▶ Work order: The data should be printed again, exactly.

──────────────────────────────

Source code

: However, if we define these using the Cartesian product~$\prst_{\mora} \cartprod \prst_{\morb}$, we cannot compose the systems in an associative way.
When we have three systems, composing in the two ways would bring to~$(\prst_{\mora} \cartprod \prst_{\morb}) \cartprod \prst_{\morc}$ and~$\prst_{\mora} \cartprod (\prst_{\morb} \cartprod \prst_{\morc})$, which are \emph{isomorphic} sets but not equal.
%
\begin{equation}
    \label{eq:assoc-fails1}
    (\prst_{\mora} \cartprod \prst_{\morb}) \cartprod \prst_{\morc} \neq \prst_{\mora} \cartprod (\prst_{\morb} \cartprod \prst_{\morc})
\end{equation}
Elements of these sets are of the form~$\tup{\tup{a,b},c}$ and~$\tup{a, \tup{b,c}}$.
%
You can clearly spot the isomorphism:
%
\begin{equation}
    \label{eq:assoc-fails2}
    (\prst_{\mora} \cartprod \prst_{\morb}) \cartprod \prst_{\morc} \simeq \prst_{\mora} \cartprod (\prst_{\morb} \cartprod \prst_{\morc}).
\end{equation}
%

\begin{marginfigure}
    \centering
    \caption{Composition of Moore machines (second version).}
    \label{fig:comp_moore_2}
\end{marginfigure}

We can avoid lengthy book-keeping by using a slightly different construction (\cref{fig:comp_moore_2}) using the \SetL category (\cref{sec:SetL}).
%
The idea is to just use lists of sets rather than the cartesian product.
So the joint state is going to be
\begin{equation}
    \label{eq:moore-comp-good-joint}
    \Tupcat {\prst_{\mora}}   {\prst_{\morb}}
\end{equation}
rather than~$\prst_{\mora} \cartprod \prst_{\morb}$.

──────────────────────────────

▶ The answer:
Source code

: However, if we define these using the Cartesian product~$\prst_{\mora} \cartprod \prst_{\morb}$, we cannot compose the systems in an associative way.
When we have three systems, composing in the two ways would bring to~$(\prst_{\mora} \cartprod \prst_{\morb}) \cartprod \prst_{\morc}$ and~$\prst_{\mora} \cartprod (\prst_{\morb} \cartprod \prst_{\morc})$, which are \emph{isomorphic} sets but not equal.
%
\begin{equation}
    \label{eq:assoc-fails1}
    (\prst_{\mora} \cartprod \prst_{\morb}) \cartprod \prst_{\morc} \neq \prst_{\mora} \cartprod (\prst_{\morb} \cartprod \prst_{\morc})
\end{equation}
Elements of these sets are of the form~$\tup{\tup{a,b},c}$ and~$\tup{a, \tup{b,c}}$.
%
You can clearly spot the isomorphism:
%
\begin{equation}
    \label{eq:assoc-fails2}
    (\prst_{\mora} \cartprod \prst_{\morb}) \cartprod \prst_{\morc} \simeq \prst_{\mora} \cartprod (\prst_{\morb} \cartprod \prst_{\morc}).
\end{equation}
%

\begin{marginfigure}
    \centering
    \caption{Composition of Moore machines (second version).}
    \label{fig:comp_moore_2}
\end{marginfigure}

We can avoid lengthy book-keeping by using a slightly different construction (\cref{fig:comp_moore_2}) using the \SetL category (\cref{sec:SetL}).
%
The idea is to just use lists of sets rather than the cartesian product.
So the joint state is going to be
\begin{equation}
    \label{eq:moore-comp-good-joint}
    \Tupcat {\prst_{\mora}}   {\prst_{\morb}}
\end{equation}
rather than~$\prst_{\mora} \cartprod \prst_{\morb}$.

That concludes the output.